The Aztec-Digest repository contains code for the PDF upload service. It is a web-platform that enables users to upload publications (in PDF format or provide a PubMed Central ID) to the Aztec database. The service will extract relevant metadata from the publication and store the metadata in the database.
- Java (Version 1.8)
- Spring Boot
- Thyme Leaf
- Maven (All required dependencies are found in the pom.xml)
- Use Maven to get dependencies
- This project uses Spring Boot to create the web service
- /pdfs: Folder where PDFs are uploaded. (The PDFs are automatically deleted after processed)
- /src: All source code
- /main: Code for web platform
- /java
- /attributes: code used to extract different attributes from the text
- /web: code for creating web platform
- /resources
- /templates: html pages for web platform
- application.properties: The configurations for Spring Boot
- data.json: A list of all tools and metadata in Aztec database (this file will need to be updated often to include newly added tools)

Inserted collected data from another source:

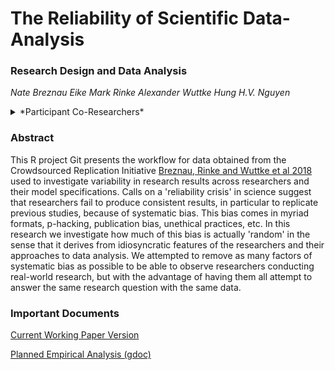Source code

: # The Reliability of Scientific Data-Analysis


### Research Design and Data Analysis

*Nate Breznau*
*Eike Mark Rinke*
*Alexander Wuttke*
*Hung H.V. Nguyen*

<details>
<summary>*Participant Co-Researchers*</summary>
Muna Adem, JuleAdriaans, AmaliaAlvarez-Benjumea, HenrikAndersen, DanielAuer,FlavioAzevedo,OkeBahnsen, DaveBalzer, PaulBauer, GerritBauer, MarkusBaumann, SharonBaute, VerenaBenoit, JulianBernauer, CarlBerning, AnnaBerthold, Felix S.Bethke, ThomasBiegert, KatharinaBlinzler, Johannes N. Blumenberg, LiciaBobzien, AndreaBohman, ThijsBol, AmieBostic, ZuzannaBrzozowska, KatharinaBurgdorf, KasparBurger, KathrinBusch, JuanCastillo, NathanChan,PabloChristmann,RoxanneConnelly, Christian Czymara, ElenaDamian, AlejandroEcker, AchimEdelmann, Maureen A.Eger, SimonEllerbrock, AnnaForke, AndreaForster, ChrisGaasendam, KonstantinGavras, VernonGayle, TheresaGessler, TimoGnambs, AmélieGodefroidt, AlexanderGreinert, MaxGrömping, MartinGroß, StefanGruber, TobiasGummer, AndreasHadjar, Jan PaulHeisig, SebastianHellmeier, StefanieHeyne,MagdalenaHirsch,Mikael Hjerm, OshratHochman, Jan H. Höffler, AndreasHövermann, SophiaHunger, ChristianHunkler, NoraHuth, ZsofiaIgnacz, LauraJacobs, JannesJacobsen, Bastian Jaeger, Sebastian Jungkunz, Nils Jungmann, Mathias Kauff, ManuelKleinert, Julia Klinger, Jan-Philipp Kolb, Marta Kołczyńska, John Kuk, Katharina Kunißen, Dafina Kurti, Philipp Lersch, Lea-Maria Löbel, Philipp Lutscher, Matthias Mader, Joan Madia, Natalia Malancu, Luis Maldonado, Helge Marahrens, Nicole Martin, Paul Martinez, Jochen Mayerl, Oscar J. Mayorga, Patricia McManus, Kyle McWagner, Cecil Meeusen, Daniel Meierrieks, Jonathan Mellon, Friedolin Merhout, Samuel Merk, Daniel Meyer, Jonathan Mijs, Cristobal Moya, Marcel Neunhoeffer, Daniel Nüst, Olav Nygård, Fabian Ochsenfeld, Gunnar Otte, Anna Pechenkina, Christopher Prosser, Louis Raes, Kevin Ralston, Miguel Ramos, Frank Reichert, Leticia Rettore Micheli, Arne Roets, Jonathan Rogers,Guido Ropers, Robin Samuel, Gregor Sand, Constanza Sanhueza Petrarca, Ariela Schachter, Merlin Schaeffer, David Schieferdecker, Elmar Schlueter, Katja Schmidt, Regine Schmidt, Alexander Schmidt-Catran, Claudia Schmiedeberg, Jürgen Schneider, Martijn Schoonvelde, Julia Schulte-Cloos, Sandy Schumann, Reinhard Schunck, Jürgen Schupp, Julian Seuring, Henning Silber, Willem Sleegers, Nico Sonntag, Alexander Staudt, Nadia Steiber, Nils Steiner, Sebastian Sternberg, Dieter Stiers, Dragana Stojmenovska, Nora Storz, Erich Striessnig, Anne-Kathrin Stroppe, Janna Teltemann, Andrey Tibajev, Brian Tung, Giacomo Vagni, Jasper Van Assche, Metavan der Linden, Jolanda van der Noll, Arno Van Hootegem, Stefan Vogtenhuber, Bogdan Voicu, Fieke Wagemans, Nadja Wehl, Hannah Werner, Brenton Wiernik, Fabian Winter, Christof Wolf, Nan Zhang, Conrad Ziller, Björn Zakula, Stefan Zins andTomasz Żółtak
</details>


### Abstract

This R project Git presents the workflow for data obtained from the Crowdsourced Replication Initiative [Breznau, Rinke and Wuttke et al 2018](https://osf.io/preprints/socarxiv/6j9qb/) used to investigate variability in research results across researchers and their model specifications. Calls on a 'reliability crisis' in science suggest that researchers fail to produce consistent results, in particular to replicate previous studies, because of systematic bias. This bias comes in myriad formats, p-hacking, publication bias, unethical practices, etc. In this research we investigate how much of this bias is actually 'random' in the sense that it derives from idiosyncratic features of the researchers and their approaches to data analysis. We attempted to remove as many factors of systematic bias as possible to be able to observe researchers conducting real-world research, but with the advantage of having them all attempt to answer the same research question with the same data. 

### Important Documents

[Current Working Paper Version](https://docs.google.com/document/d/1Mlf8QANbUKt9zLxhXnp0ODt57-551YmmQatmENXEK88/edit#heading=h.4jbwvgc9efg)

[Planned Empirical Analysis (gdoc)](https://docs.google.com/document/d/143S8WYJ0yP_8wWHU7BaFdwVs30COZEvCAx0bzAkKlIc/edit#heading=h.1524t8a4a16i)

- docs.txt: A list of descriptions of each tool separated by newline. Note: The description of each tool must be stripped of all newlines.
- model.zip: The binary file for the Doc2Vec model. Generated using the trainD2V function in DupDetector.
- smtp.properties: The configurations needed for email service to work.
- /java
- /test: Code for testing
- /java: All test code
- /resources
- /pdfs: 100 PDFs from Bioinformatics that can be used for testing
- dup_test.json: A JSON object of a tool used to test the correctness of the Duplicate Detection functionality.
- test.json: A list of the 100 tools with their extracted metadata. This file can be used to compare accuracy of the extracted metadata fields.
- /main: Code for web platform
- pom.xml: Contains configuration information (including dependencies) needed by Maven to build the project.